Beginning at the line that contains "Finally, an important", reproduce the entries below exactly, ending with the line that contains "Definition at line 529 of file Thread.\+cpp.". Omit each picture.

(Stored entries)
Content starts
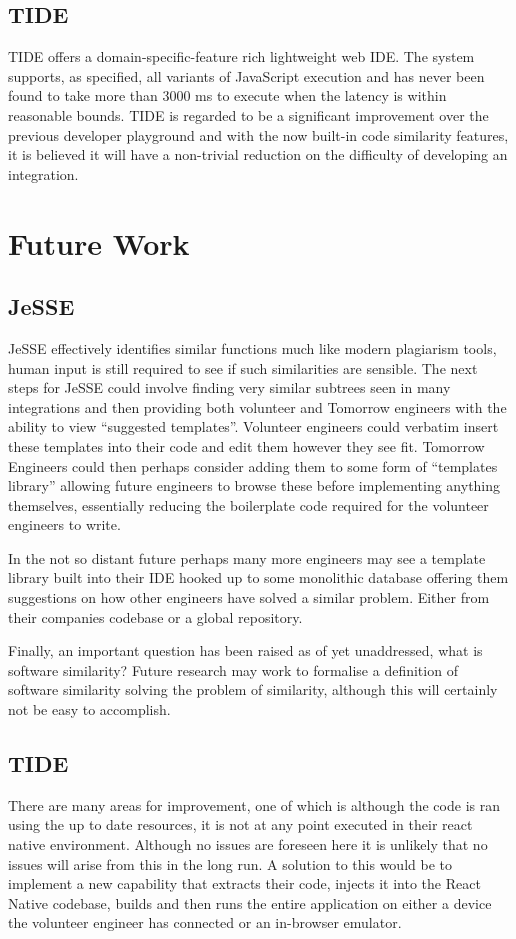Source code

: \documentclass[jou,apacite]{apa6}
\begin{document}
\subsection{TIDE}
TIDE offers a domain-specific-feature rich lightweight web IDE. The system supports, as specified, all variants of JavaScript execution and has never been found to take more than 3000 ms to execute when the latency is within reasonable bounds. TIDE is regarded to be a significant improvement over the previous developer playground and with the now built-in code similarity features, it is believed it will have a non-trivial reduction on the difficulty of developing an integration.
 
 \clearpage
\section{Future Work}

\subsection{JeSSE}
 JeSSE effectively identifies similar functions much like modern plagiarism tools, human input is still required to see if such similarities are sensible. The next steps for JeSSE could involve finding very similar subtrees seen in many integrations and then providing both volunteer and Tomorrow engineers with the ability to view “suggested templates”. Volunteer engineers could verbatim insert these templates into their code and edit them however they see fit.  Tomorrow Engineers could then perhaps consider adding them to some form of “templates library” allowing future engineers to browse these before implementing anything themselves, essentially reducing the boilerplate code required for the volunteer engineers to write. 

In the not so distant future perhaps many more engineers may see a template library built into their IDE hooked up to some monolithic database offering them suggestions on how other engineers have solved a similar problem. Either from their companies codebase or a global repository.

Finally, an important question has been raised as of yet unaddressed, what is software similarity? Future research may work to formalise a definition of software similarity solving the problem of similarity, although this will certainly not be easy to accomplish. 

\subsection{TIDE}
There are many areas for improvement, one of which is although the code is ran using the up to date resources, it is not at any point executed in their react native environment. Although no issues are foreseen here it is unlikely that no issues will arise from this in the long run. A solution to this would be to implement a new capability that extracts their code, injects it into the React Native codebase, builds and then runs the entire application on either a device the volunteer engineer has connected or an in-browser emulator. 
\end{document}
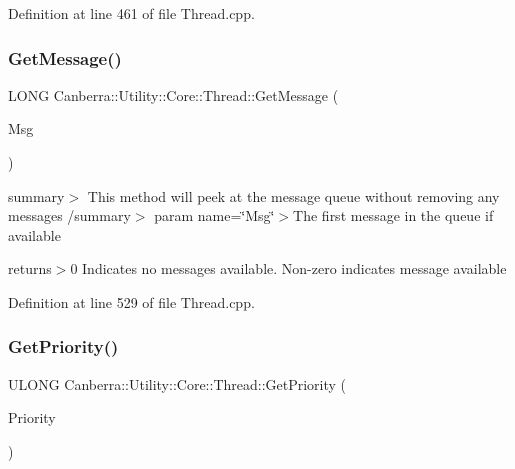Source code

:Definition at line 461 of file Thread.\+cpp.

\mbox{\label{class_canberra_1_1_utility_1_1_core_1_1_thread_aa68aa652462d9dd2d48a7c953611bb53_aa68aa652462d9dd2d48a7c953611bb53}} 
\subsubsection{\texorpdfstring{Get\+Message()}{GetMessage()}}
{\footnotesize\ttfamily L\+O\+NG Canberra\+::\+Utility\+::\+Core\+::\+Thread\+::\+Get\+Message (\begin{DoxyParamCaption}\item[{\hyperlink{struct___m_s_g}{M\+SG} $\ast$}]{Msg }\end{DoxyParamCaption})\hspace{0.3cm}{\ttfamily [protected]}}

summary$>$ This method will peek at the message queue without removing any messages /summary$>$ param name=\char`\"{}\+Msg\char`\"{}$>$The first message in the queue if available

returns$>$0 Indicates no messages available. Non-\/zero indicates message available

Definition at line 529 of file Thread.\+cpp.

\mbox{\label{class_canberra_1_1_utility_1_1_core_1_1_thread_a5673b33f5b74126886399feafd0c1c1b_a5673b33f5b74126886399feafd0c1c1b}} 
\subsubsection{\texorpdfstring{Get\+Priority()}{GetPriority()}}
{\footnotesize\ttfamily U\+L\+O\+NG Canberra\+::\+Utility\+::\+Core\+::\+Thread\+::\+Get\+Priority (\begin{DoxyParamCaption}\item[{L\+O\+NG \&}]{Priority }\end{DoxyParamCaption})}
Content ends
# [Written solution]
Finally, an important question has been raised as of yet unaddressed, what is software similarity? Future research may work to formalise a definition of software similarity solving the problem of similarity, although this will certainly not be easy to accomplish. 

\subsection{TIDE}
There are many areas for improvement, one of which is although the code is ran using the up to date resources, it is not at any point executed in their react native environment. Although no issues are foreseen here it is unlikely that no issues will arise from this in the long run. A solution to this would be to implement a new capability that extracts their code, injects it into the React Native codebase, builds and then runs the entire application on either a device the volunteer engineer has connected or an in-browser emulator. 
\end{document}
Source code

:Definition at line 461 of file Thread.\+cpp.

\mbox{\label{class_canberra_1_1_utility_1_1_core_1_1_thread_aa68aa652462d9dd2d48a7c953611bb53_aa68aa652462d9dd2d48a7c953611bb53}} 
\subsubsection{\texorpdfstring{Get\+Message()}{GetMessage()}}
{\footnotesize\ttfamily L\+O\+NG Canberra\+::\+Utility\+::\+Core\+::\+Thread\+::\+Get\+Message (\begin{DoxyParamCaption}\item[{\hyperlink{struct___m_s_g}{M\+SG} $\ast$}]{Msg }\end{DoxyParamCaption})\hspace{0.3cm}{\ttfamily [protected]}}

summary$>$ This method will peek at the message queue without removing any messages /summary$>$ param name=\char`\"{}\+Msg\char`\"{}$>$The first message in the queue if available

returns$>$0 Indicates no messages available. Non-\/zero indicates message available

Definition at line 529 of file Thread.\+cpp.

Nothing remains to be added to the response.